Я мечтала об Африке
Ольга Волкова, "Иностранец", 27 марта 2001 года
Раньше я
слышала про страну Кению, про то, что там живут львы и масаи, и была очень
не против туда как-нибудь съездить. А потом свершилось: я туда съездила.
И с тех пор, вместо того, чтобы насчет Кении успокоиться, я насчет Кении
беспокоюсь, потому что мне опять туда хочется, только на этот раз – гораздо
больше, чем хотелось раньше. Интересно, если мне еще раз удастся туда
попасть – означает ли это, что я буду мечтать о Кении еще в два раза сильнее?
А как обидно, что нет таких слов, чтобы объяснить – что же там, в этой
Кении, особенного? Как передать сухой прохладный воздух саванны на восходе
солнца, когда странно пахнет не нашей травой и иногда порыв ветра доносит
тревожный сладковатый запах тления? Здесь все время кто—то живет и кто—то
умирает, и все вот так просто и так невероятно, и надо уметь смотреть,
и тогда кривые сучья высохшего дерева превращаются в стаю аистов марабу,
куча желтых листьев у куста становится спящим львом, ветерок, шевелящий
траву, оказывается крошечной антилопой дикдик, успешно притворяющейся
листочкомѕ Только они все прячутся, и если не умеешь смотреть, так никого
и не увидишь.
Не прячутся слоны и жирафы – бесполезно, и они это понимают. Не прячутся
буффало – их слишком много, да и ни к чему им прятаться, их и так все
боятся: людей не выпускают походить по национальным паркам пешочком не
из страха, что их львы съедят, а в первую очередь из—за буффало: эти черные
крупные коровки отличаются неприветливым и вздорным характером, и поэтому
из—за пустого подозрения они с удовольствием затопчут любого, кто им не
приглянется.
Не прячутся и бабуины. Им некогда – ведь если они попрячутся, то кто же
тогда будет восседать вдоль дорог и провожать всепрощающим взглядом проезжающие
мимо машины? Больше некому, приходится бабуинам отдуваться за всю Африку.
Не прячутся и люди. Потому что здесь живут люди, для которых стада зебр,
импал и газелей Гранта экзотичны не более, чем для нас группа ворон или
томящийся мартовский кот. Эти дикоживущие люди в основном относятся к
великому племени масаев, и эти масаи выглядят так, что любому расисту,
певцу белой расы, впору повеситься. Потому что они красивы, причем красивы
все, красивы как явление – высокие и тонкие, как продающиеся здесь повсюду
статуэтки эбенового дерева, закутанные в яркие тряпки, увешанные бусами
и серьгами до плеч – это женщины, а закутанные в столь же яркие тряпки,
но с копьями – это мужчины. Мужчины – пастухи, а женщины – все остальное.

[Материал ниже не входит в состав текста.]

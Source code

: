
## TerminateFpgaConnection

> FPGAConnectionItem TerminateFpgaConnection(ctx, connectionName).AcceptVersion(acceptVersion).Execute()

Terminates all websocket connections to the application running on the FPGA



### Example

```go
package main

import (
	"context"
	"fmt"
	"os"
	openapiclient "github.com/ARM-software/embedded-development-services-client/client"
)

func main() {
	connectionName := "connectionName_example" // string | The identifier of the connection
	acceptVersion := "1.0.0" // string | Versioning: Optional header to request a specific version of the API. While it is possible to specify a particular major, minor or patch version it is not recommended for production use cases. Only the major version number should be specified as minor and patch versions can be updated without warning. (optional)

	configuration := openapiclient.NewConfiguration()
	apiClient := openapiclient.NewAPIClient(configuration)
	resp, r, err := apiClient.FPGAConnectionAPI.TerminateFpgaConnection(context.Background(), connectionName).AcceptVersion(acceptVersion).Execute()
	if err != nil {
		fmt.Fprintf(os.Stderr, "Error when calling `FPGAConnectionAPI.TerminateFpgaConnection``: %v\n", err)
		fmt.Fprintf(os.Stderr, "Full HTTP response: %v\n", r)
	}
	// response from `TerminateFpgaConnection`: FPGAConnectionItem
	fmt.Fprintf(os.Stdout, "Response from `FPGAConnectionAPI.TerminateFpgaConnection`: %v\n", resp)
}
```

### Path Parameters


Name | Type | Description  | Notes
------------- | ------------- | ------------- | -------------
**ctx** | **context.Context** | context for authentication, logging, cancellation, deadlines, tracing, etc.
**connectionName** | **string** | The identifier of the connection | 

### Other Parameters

В городах таких нет. В Найроби люди тоже черные, но при этом совершенно
обычные, в скучных штанах, отличающиеся от нас с вами разве что мастью
и ошеломляющей нищетой. В Найроби не надо ездить, одно расстройство. Все
самое лучшее в Кении осталось за городом.
Полчаса езды от Найроби – и я вижу изобилие зебр. Еще полчаса – и на горизонте
появляются слоны и жирафы. Еще немного – и вот вокруг национальные парки,
где есть все, о чем только может мечтать душа, измученная асфальтом: и
фламинго в количествах, превышающих всяческое разумение, и гиены, вживую
вполне прелестные звери, и шакалы, застенчивые лисички, и леопард на ветке,
успешно делающий вид, что его здесь нетѕ
И вообще – там все такое, что описать нет сил и таланта. Одно могу сказать:
я совершенно уверена в том, что нельзя прожить всю жизнь, ни разу не увидев
Африки. То есть прожить-то, конечно, можно – но разве это жизнь?
Наверное, легче было бы никогда не пробовать маракуйю. Тогда бы так и
жила себе и не знала, что теряю, и не мечтала бы об Африке, а мечтала
бы о том, как сделаю на даче новый каменный фундамент. Ведь фундамент
– это фундаментально, а Африка – так, мираж, пустое баловство и вообще
дорогостоящее праздношатательство.
Хотя мечтать о новом фундаментеѕ Не знаю, не знаю. Как—то обидно иметь
его в качестве мечты. Хотя вещь нужная.